Latejos vermelhos das rochas: o delicado e selvagem exercício do desvio
Por Carla Carbatti
O que buscamos num livro é a maneira pela qual ele faz passar alguma coisa que escapa aos códigos
G. Deleuze
Segundo Lucrécio, os átomos se movem para baixo através do vazio e pelo seu próprio peso. Em nenhum lugar ou tempo fixo eles se desviam e se chocam com outros átomos formando novos corpos, novos mundos. Não fosse isso eles cairiam nas profundezas do vazio como gotículas de chuva e não haveria nada. Em outras palavras, tudo que vive é uma desviação.
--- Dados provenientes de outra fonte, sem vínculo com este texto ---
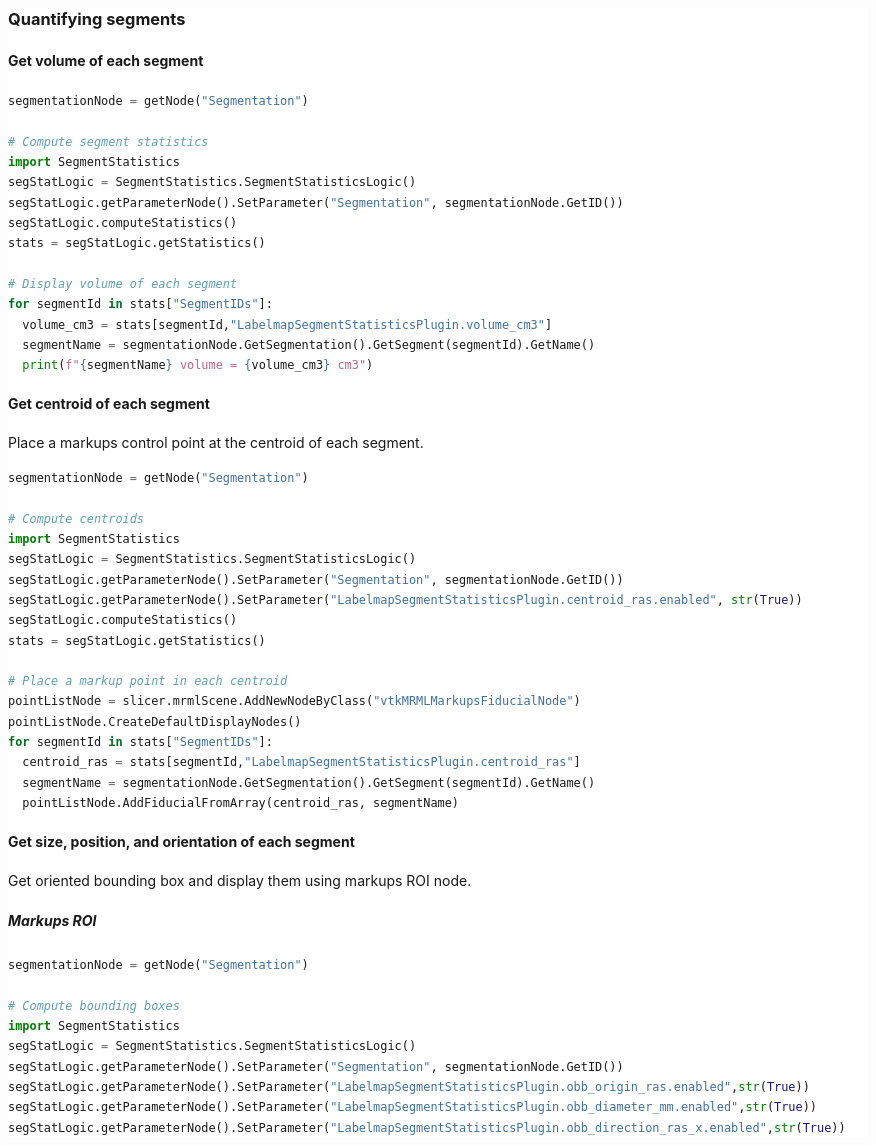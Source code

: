 
### Quantifying segments

#### Get volume of each segment

```python
segmentationNode = getNode("Segmentation")

# Compute segment statistics
import SegmentStatistics
segStatLogic = SegmentStatistics.SegmentStatisticsLogic()
segStatLogic.getParameterNode().SetParameter("Segmentation", segmentationNode.GetID())
segStatLogic.computeStatistics()
stats = segStatLogic.getStatistics()

# Display volume of each segment
for segmentId in stats["SegmentIDs"]:
  volume_cm3 = stats[segmentId,"LabelmapSegmentStatisticsPlugin.volume_cm3"]
  segmentName = segmentationNode.GetSegmentation().GetSegment(segmentId).GetName()
  print(f"{segmentName} volume = {volume_cm3} cm3")
```

#### Get centroid of each segment

Place a markups control point at the centroid of each segment.

```python
segmentationNode = getNode("Segmentation")

# Compute centroids
import SegmentStatistics
segStatLogic = SegmentStatistics.SegmentStatisticsLogic()
segStatLogic.getParameterNode().SetParameter("Segmentation", segmentationNode.GetID())
segStatLogic.getParameterNode().SetParameter("LabelmapSegmentStatisticsPlugin.centroid_ras.enabled", str(True))
segStatLogic.computeStatistics()
stats = segStatLogic.getStatistics()

# Place a markup point in each centroid
pointListNode = slicer.mrmlScene.AddNewNodeByClass("vtkMRMLMarkupsFiducialNode")
pointListNode.CreateDefaultDisplayNodes()
for segmentId in stats["SegmentIDs"]:
  centroid_ras = stats[segmentId,"LabelmapSegmentStatisticsPlugin.centroid_ras"]
  segmentName = segmentationNode.GetSegmentation().GetSegment(segmentId).GetName()
  pointListNode.AddFiducialFromArray(centroid_ras, segmentName)
```

#### Get size, position, and orientation of each segment

Get oriented bounding box and display them using markups ROI node.

##### Markups ROI

```python
segmentationNode = getNode("Segmentation")

# Compute bounding boxes
import SegmentStatistics
segStatLogic = SegmentStatistics.SegmentStatisticsLogic()
segStatLogic.getParameterNode().SetParameter("Segmentation", segmentationNode.GetID())
segStatLogic.getParameterNode().SetParameter("LabelmapSegmentStatisticsPlugin.obb_origin_ras.enabled",str(True))
segStatLogic.getParameterNode().SetParameter("LabelmapSegmentStatisticsPlugin.obb_diameter_mm.enabled",str(True))
segStatLogic.getParameterNode().SetParameter("LabelmapSegmentStatisticsPlugin.obb_direction_ras_x.enabled",str(True))
```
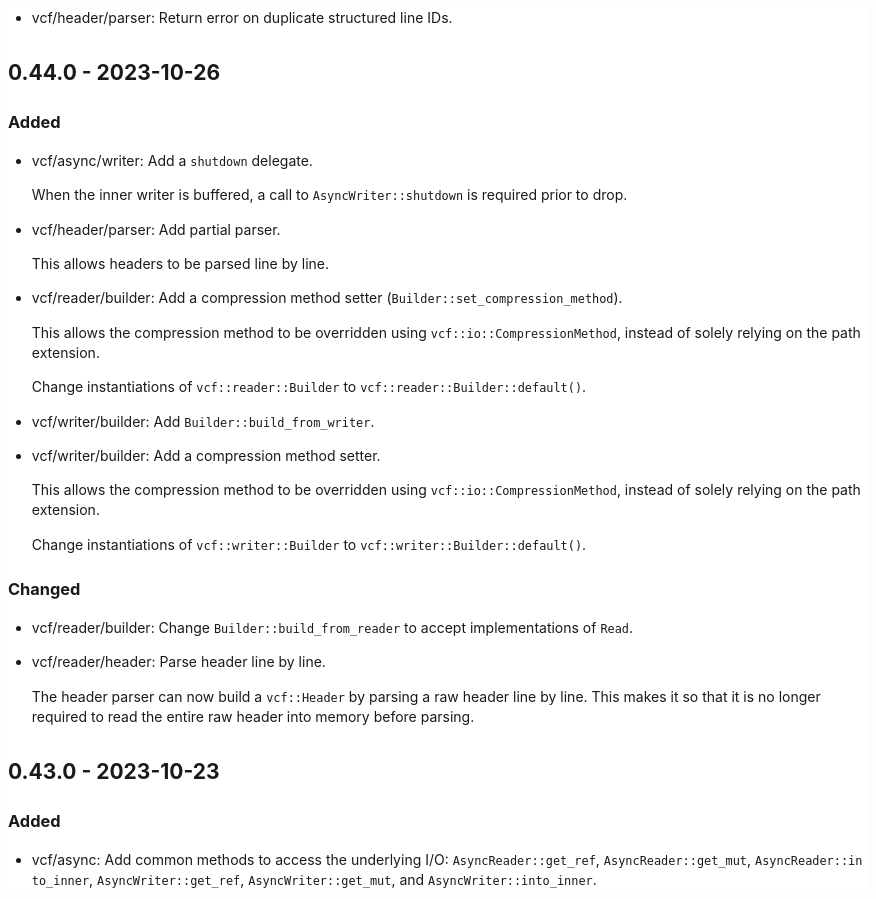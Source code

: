   * vcf/header/parser: Return error on duplicate structured line IDs.

## 0.44.0 - 2023-10-26

### Added

  * vcf/async/writer: Add a `shutdown` delegate.

    When the inner writer is buffered, a call to `AsyncWriter::shutdown` is
    required prior to drop.

  * vcf/header/parser: Add partial parser.

    This allows headers to be parsed line by line.

  * vcf/reader/builder: Add a compression method setter
    (`Builder::set_compression_method`).

    This allows the compression method to be overridden using
    `vcf::io::CompressionMethod`, instead of solely relying on the path
    extension.

    Change instantiations of `vcf::reader::Builder` to
    `vcf::reader::Builder::default()`.

  * vcf/writer/builder: Add `Builder::build_from_writer`.

  * vcf/writer/builder: Add a compression method setter.

    This allows the compression method to be overridden using
    `vcf::io::CompressionMethod`, instead of solely relying on the path
    extension.

    Change instantiations of `vcf::writer::Builder` to
    `vcf::writer::Builder::default()`.

### Changed

  * vcf/reader/builder: Change `Builder::build_from_reader` to accept
    implementations of `Read`.

  * vcf/reader/header: Parse header line by line.

    The header parser can now build a `vcf::Header` by parsing a raw header
    line by line. This makes it so that it is no longer required to read the
    entire raw header into memory before parsing.

## 0.43.0 - 2023-10-23

### Added

  * vcf/async: Add common methods to access the underlying I/O:
    `AsyncReader::get_ref`, `AsyncReader::get_mut`, `AsyncReader::into_inner`,
    `AsyncWriter::get_ref`, `AsyncWriter::get_mut`, and
    `AsyncWriter::into_inner`.
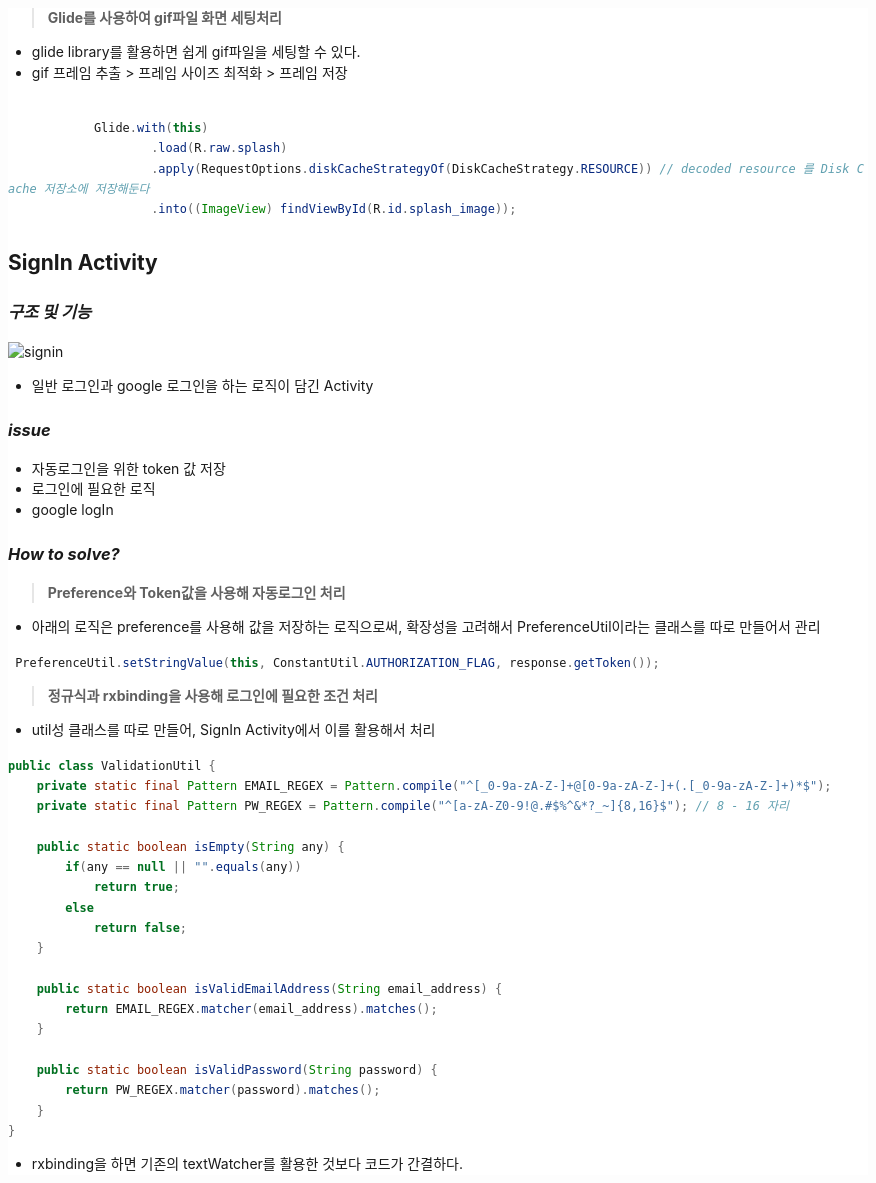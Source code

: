 > __Glide를 사용하여 gif파일 화면 세팅처리__

- glide library를 활용하면 쉽게 gif파일을 세팅할 수 있다.
- gif 프레임 추출 > 프레임 사이즈 최적화 > 프레임 저장

```java
  
            Glide.with(this)
                    .load(R.raw.splash)
                    .apply(RequestOptions.diskCacheStrategyOf(DiskCacheStrategy.RESOURCE)) // decoded resource 를 Disk Cache 저장소에 저장해둔다
                    .into((ImageView) findViewById(R.id.splash_image));
```

## SignIn Activity

### _구조 및 기능_

![signin](https://user-images.githubusercontent.com/31605792/35381518-e8e5ff78-01ff-11e8-95c7-331910d371b6.png)
- 일반 로그인과 google 로그인을 하는 로직이 담긴 Activity

### _issue_

- 자동로그인을 위한 token 값 저장
- 로그인에 필요한 로직
- google logIn

### _How to solve?_

> __Preference와 Token값을 사용해 자동로그인 처리__

- 아래의 로직은 preference를 사용해 값을 저장하는 로직으로써, 확장성을 고려해서 PreferenceUtil이라는 클래스를 따로 만들어서 관리
 
```Java
 PreferenceUtil.setStringValue(this, ConstantUtil.AUTHORIZATION_FLAG, response.getToken());
```

> __정규식과 rxbinding을 사용해 로그인에 필요한 조건 처리__

- util성 클래스를 따로 만들어, SignIn Activity에서 이를 활용해서 처리

```Java
public class ValidationUtil {
    private static final Pattern EMAIL_REGEX = Pattern.compile("^[_0-9a-zA-Z-]+@[0-9a-zA-Z-]+(.[_0-9a-zA-Z-]+)*$");
    private static final Pattern PW_REGEX = Pattern.compile("^[a-zA-Z0-9!@.#$%^&*?_~]{8,16}$"); // 8 - 16 자리

    public static boolean isEmpty(String any) {
        if(any == null || "".equals(any))
            return true;
        else
            return false;
    }

    public static boolean isValidEmailAddress(String email_address) {
        return EMAIL_REGEX.matcher(email_address).matches();
    }

    public static boolean isValidPassword(String password) {
        return PW_REGEX.matcher(password).matches();
    }
}
```
- rxbinding을 하면 기존의 textWatcher를 활용한 것보다 코드가 간결하다.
Também a linguagem, para Blanchot, só é possível no movimento de desvio. Diz o autor que ali onde tudo é indeciso (e onde não o é?), não se pode viver mais do que em um perpétuo desvio, pois ater-se a algo suporia que há algo determinado a que se ater. Seria retirar da vida sua imanência e condená-la a uma finalidade. Essa é nossa fragilidade e potência: a vida, força infinita, não se significa, não se explica, vive-se. É preciso, então, dizer, que a escrita viva é aquela que desliza, declina e se desloca.
Katyuscia Carvalho, no seu maravilhoso poemário Vermelho Rupestre (Ed. Patuá), já na capa, numa epígrafe, inicia sua incapturável dança com a vida: “preciso ouvir alto quando falas com essa tua voz rente às estrelas”. A voz, foz, a vida roça com o brilho fascinante desse astro morto, retumba, faz a curva e escapa. Entrar no seu livro é uma espécie de tateamento em uma caverna de Lascaux, onde o grito vermelho das rochas se desprega como que “escapado da fogueira”, “desgarrado do corpo”. Caverna que é o símbolo da origem, do nascimento, do útero. Mas, vejam bem, como em Clarice Lispector, seu texto está “ferido de vida breve”. A caverna, como lugar de re-nascimento, não seria mais do que um potencializador do “instante já”, “um calafrio na pedra” que propaga não a palavra original, mas suas infinitas reverberações. Corpo-corpus-copulamento: os latejos das rochas produzem signos vermelhos que transbordam a margem linguagem no delicado e selvagem exercício de tocar a vida. Vida amorosa, vida política, portanto, vida indomável. É possível que, o amor e a política, sejam as duas linhas de forças mais potentes da sua escrita. Não o Amor ou a Política, Instituições, mas amor e política criação de uma nova cartografia para a vida: ”habito o corpo de outra terra mas sinto o pulso e o peso do meu continente e recito uma encantação clandestina.” Seu texto em momento algum é fundação, ainda que dialogue com as vozes ancestrais das índias, dos índios, com o nome materno, com os tambores negros, com as “raízes do céu”, seu movimento mais poético, mais político e amoroso é o desvio, “sons de buraco”, “fissura no vento”, “pedras caindo”, “tanger de chuva”, linhas de fugas traçadas, em vermelho rupestre, disparos de novos problemas para errar em outras rotas, vibrações do verso que estremece e abre novas vias: passagens de vida.
“(…) Eu que me amparo em madeira que range”
Vermelho Rupestre é esse lugar de desorientação e encontro. Um ângulo mínimo de formação de um torvelinho: uma turbulência, “uma dança extraviada”. A agitação mesma naquilo que não se assenta, que sedenta, não sedia, experimenta as forças incolonizáveis das palavras, como “um pássaro insano abrindo fissuras na carne do céu”.
Carla Carbatti é mineira, das montanhas, do mar, nômade. Doutoranda em Estudos da Literatura e da Cultura pela Universidade de Santiago de Compostela. Poeteira com todos os átomos, possui moléculas poéticas ligadas à Subversa, Zunái, Germina, Alagunas, Mallarmagens, Diversos Afins, Escritoras Suicidas, Contratiempo, etc., à Antologia RelevO 5 anos, ao ESCRIPTONITA: pop-esia, mitologia-remix& super-heróis de gibi e agrupadas no livro autoral “Na Cadência do Caos”, editado pela Urutau.